» What this task involves
Everything from the line containing "The running time" through the final line of the listing below should be given again, word for word, and nothing else.

» Extracted information
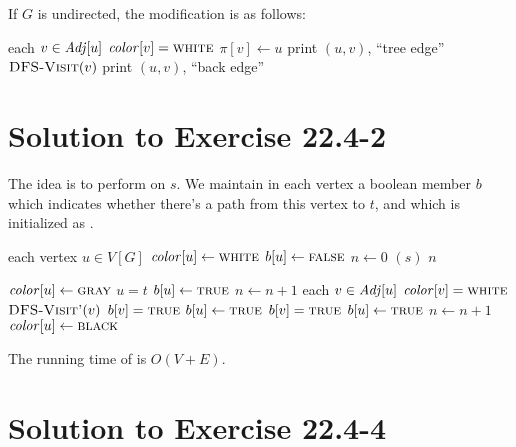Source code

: \documentclass[a4paper, fleqn]{article}
\begin{document}
If $G$ is undirected, the modification is as follows:

\begin{codebox}
\li \For each $v \in \id{Adj}[u]$
\li   \Do
        \If $\id{color}[v] = \const{white}$
\li       \Then
            $\pi[v] \gets u$
\li         print $(u, v)$, ``tree edge''
\li         $\textnormal{\scshape DFS-Visit}(v)$
\li       \Else
            print $(u, v)$, ``back edge''
          \End
      \End
\end{codebox}


\section*{Solution to Exercise 22.4-2}

The idea is to perform  on $s$. We maintain in each vertex a boolean member $b$ which indicates whether there's a path from this vertex to $t$, and which is initialized as .

\begin{codebox}
\li \For each vertex $u \in V[G]$
\li   \Do
        $\id{color}[u] \gets \const{white}$
\li     $b[u] \gets \textnormal{\scshape false}$
      \End
\li $n \gets 0$
\li {}$(s)$
\li \Return $n$
\end{codebox}

\begin{codebox}
\li $\id{color}[u] \gets \const{gray}$
\li \If $u = t$
\li   \Then
        $b[u] \gets \textnormal{\scshape true}$
\li     $n \gets n + 1$
\li   \Else
        \For each $v \in \id{Adj}[u]$
\li       \Do
            \If $\id{color}[v] = \const{white}$
\li           \Then
                $\textnormal{\scshape DFS-Visit'}(v)$
\li             \If $b[v] = \textnormal{\scshape true}$
\li               \Then
                    $b[u] \gets \textnormal{\scshape true}$
                  \End
\li         \ElseIf $b[v] = \textnormal{\scshape true}$
\li           \Then
                $b[u] \gets \textnormal{\scshape true}$
\li             $n \gets n + 1$
              \End
          \End
      \End
\li $\id{color}[u] \gets \const{black}$
\end{codebox}

The running time of  is $O(V + E)$.


\section*{Solution to Exercise 22.4-4}
\end{document}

» Output for this task
The running time of  is $O(V + E)$.


\section*{Solution to Exercise 22.4-4}
\end{document}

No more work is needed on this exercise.